Work to complete –
Which lines in the data below contain the word "tools"? Return each of them.

Records for this exercise –
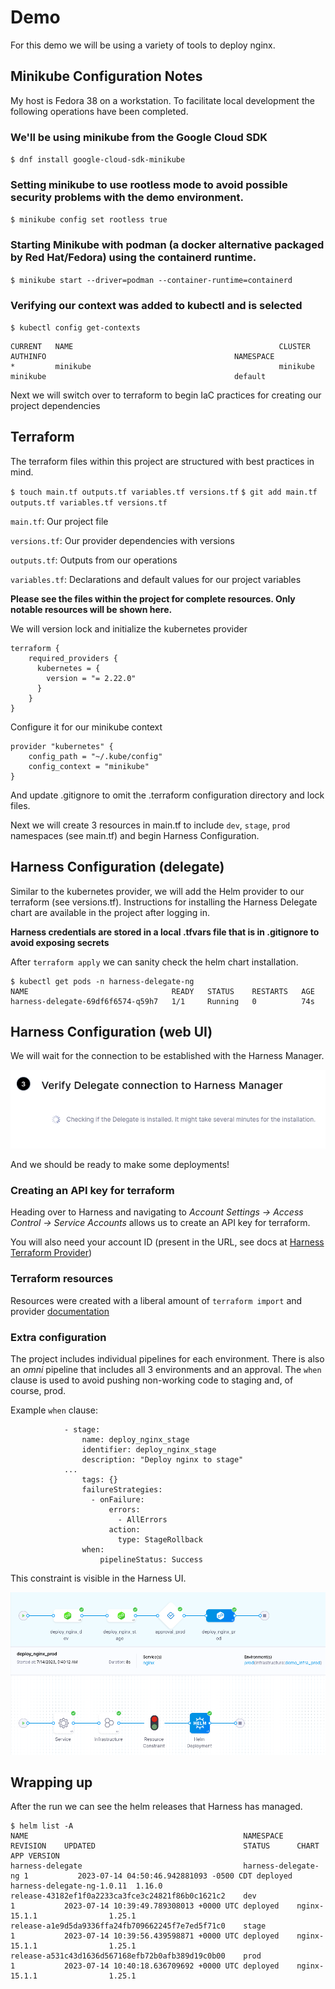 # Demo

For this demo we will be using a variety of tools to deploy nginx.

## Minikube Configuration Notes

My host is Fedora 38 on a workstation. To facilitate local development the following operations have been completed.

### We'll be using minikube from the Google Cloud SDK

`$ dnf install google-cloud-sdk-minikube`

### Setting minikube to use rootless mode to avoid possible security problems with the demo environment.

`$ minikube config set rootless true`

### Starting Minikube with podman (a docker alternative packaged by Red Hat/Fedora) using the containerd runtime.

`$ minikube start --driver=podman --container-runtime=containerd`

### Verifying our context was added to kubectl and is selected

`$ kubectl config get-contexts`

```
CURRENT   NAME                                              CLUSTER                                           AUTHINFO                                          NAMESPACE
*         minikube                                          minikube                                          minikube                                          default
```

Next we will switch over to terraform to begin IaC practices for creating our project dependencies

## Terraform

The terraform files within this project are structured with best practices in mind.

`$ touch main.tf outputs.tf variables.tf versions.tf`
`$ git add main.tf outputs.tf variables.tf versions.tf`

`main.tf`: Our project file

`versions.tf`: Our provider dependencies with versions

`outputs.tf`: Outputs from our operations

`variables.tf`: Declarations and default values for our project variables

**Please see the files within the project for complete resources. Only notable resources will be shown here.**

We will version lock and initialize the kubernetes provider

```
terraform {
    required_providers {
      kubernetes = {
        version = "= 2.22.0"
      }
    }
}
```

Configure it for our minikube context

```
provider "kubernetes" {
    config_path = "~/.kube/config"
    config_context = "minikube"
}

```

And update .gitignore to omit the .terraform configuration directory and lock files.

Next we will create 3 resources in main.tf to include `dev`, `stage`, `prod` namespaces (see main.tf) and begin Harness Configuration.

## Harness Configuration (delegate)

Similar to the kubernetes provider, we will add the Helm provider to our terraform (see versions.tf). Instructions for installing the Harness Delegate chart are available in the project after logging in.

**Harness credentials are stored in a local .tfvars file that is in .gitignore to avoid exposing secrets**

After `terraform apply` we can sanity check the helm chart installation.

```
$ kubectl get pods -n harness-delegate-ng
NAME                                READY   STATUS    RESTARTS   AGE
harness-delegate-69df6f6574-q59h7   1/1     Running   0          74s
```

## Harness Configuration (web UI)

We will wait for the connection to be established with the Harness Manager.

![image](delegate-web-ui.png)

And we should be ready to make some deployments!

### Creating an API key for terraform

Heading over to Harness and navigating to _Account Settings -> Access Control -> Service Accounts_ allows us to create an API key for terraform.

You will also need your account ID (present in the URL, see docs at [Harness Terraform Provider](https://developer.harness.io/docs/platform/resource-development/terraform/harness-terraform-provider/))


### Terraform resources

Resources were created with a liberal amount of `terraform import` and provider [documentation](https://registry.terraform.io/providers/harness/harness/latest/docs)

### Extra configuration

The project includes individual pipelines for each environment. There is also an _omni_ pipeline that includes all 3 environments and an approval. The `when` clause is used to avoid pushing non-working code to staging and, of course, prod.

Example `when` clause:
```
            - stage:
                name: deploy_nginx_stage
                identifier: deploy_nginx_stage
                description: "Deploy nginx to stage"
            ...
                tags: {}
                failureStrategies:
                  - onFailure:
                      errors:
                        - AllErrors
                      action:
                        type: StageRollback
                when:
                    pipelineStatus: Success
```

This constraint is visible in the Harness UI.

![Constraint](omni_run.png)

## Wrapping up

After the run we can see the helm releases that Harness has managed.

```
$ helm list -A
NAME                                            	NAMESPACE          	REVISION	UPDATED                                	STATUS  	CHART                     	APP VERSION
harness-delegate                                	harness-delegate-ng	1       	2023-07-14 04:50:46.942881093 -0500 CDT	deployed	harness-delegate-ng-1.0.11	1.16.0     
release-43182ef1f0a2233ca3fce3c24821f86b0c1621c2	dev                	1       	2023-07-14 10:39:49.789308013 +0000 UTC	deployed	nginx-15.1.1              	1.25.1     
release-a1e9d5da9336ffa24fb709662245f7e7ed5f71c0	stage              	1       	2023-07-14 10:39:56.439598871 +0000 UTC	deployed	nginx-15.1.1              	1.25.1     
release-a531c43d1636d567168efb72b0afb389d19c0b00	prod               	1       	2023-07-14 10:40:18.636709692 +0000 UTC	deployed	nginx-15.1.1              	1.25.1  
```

...

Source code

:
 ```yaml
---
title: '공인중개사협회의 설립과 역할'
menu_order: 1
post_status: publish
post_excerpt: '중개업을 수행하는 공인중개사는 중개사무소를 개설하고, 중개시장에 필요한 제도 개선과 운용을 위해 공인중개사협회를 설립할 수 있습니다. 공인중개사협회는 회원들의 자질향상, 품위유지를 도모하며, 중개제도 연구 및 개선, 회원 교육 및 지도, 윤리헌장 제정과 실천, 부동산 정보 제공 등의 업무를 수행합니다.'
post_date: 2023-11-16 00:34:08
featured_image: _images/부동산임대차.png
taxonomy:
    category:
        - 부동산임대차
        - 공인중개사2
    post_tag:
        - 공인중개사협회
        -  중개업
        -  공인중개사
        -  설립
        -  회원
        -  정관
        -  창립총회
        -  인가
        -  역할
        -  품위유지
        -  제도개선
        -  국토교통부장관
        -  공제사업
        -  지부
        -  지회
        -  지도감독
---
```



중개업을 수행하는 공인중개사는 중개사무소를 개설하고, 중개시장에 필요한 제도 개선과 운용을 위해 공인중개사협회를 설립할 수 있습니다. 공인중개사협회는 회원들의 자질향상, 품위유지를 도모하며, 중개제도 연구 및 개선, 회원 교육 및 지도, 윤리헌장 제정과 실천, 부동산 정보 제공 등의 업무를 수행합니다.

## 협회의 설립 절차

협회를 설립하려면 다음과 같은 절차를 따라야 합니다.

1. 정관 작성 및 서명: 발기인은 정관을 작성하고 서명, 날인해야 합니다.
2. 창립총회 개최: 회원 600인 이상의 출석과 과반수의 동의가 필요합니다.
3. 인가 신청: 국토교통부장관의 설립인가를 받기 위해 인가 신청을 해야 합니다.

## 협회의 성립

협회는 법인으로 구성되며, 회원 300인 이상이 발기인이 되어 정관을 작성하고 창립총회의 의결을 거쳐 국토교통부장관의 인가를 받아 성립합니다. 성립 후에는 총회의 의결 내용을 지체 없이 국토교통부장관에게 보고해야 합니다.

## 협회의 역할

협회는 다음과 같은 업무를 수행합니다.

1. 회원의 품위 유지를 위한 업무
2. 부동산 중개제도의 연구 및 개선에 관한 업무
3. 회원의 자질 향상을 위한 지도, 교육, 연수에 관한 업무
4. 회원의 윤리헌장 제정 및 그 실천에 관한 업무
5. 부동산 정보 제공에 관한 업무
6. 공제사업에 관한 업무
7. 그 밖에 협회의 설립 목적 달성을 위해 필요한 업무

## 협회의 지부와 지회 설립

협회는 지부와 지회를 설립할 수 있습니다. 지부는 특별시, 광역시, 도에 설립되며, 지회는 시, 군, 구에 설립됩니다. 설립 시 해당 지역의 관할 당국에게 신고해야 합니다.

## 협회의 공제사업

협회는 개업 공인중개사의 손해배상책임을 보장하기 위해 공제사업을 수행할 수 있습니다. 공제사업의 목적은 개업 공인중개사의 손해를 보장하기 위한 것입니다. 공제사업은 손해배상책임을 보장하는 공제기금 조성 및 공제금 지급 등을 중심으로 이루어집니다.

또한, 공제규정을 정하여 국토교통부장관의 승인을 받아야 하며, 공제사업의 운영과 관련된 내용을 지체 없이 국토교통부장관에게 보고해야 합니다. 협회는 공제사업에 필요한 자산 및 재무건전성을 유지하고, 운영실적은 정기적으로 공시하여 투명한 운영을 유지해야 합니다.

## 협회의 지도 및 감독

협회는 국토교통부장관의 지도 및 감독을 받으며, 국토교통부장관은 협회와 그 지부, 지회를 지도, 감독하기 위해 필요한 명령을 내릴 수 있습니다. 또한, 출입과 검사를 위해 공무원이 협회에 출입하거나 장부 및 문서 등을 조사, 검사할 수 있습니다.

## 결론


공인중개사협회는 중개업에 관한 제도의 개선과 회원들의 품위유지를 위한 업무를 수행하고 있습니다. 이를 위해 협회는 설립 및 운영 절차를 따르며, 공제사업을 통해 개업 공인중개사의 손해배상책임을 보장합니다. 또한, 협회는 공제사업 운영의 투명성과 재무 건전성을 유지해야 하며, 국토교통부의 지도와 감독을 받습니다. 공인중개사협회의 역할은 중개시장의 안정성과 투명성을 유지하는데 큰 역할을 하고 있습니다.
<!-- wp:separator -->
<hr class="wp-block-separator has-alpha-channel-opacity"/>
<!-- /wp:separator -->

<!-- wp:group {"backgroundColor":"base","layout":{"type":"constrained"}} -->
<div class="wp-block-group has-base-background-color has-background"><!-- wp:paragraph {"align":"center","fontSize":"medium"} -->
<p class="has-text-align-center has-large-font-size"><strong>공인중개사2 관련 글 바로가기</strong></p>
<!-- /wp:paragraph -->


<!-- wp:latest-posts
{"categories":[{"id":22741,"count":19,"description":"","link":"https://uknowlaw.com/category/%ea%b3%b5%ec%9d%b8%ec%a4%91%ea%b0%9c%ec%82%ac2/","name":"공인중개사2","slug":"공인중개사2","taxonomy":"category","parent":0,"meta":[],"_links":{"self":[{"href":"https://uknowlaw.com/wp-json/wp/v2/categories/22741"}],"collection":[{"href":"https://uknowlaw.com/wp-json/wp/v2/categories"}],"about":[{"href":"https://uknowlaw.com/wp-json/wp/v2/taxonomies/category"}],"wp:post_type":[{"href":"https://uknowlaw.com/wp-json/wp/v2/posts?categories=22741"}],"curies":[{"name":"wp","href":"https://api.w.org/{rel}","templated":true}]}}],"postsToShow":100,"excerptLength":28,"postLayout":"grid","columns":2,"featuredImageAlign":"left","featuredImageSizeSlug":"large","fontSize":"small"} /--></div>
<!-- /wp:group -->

--

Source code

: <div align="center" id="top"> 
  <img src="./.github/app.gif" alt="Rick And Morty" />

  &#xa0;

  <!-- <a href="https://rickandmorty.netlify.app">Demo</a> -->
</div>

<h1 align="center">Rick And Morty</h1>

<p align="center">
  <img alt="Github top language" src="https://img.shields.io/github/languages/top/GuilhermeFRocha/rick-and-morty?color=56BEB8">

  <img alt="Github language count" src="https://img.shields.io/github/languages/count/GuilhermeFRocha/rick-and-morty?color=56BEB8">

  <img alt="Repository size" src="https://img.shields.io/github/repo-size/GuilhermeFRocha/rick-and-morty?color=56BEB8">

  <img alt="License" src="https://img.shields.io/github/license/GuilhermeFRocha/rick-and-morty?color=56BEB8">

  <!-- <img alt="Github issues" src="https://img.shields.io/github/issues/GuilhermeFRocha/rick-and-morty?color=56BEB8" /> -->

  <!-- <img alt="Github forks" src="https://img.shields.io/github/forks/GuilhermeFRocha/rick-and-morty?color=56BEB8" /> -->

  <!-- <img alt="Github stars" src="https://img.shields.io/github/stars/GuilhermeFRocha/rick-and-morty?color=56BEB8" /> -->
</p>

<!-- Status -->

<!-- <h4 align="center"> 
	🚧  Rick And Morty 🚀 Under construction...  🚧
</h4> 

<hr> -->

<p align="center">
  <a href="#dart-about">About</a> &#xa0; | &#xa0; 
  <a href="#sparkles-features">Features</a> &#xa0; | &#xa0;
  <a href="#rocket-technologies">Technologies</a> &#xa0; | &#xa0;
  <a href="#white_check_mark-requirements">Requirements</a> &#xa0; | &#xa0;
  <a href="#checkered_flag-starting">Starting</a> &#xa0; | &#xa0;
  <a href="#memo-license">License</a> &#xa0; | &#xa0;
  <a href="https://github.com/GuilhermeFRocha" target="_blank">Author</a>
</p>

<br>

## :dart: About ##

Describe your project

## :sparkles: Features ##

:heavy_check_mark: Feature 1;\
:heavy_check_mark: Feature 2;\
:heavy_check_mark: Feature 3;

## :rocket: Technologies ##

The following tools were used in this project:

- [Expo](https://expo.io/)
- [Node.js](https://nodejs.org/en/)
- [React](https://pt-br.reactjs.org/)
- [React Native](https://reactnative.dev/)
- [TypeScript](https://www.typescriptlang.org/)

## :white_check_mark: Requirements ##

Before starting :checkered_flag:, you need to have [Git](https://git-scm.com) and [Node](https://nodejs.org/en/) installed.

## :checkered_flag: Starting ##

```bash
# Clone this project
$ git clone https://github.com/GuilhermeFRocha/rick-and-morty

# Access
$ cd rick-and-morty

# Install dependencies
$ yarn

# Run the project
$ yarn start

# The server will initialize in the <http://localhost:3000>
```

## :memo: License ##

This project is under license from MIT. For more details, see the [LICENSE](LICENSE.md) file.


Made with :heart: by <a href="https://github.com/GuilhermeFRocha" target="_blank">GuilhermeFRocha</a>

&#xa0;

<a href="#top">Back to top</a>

Exercise answer –
For this demo we will be using a variety of tools to deploy nginx.
The following tools were used in this project:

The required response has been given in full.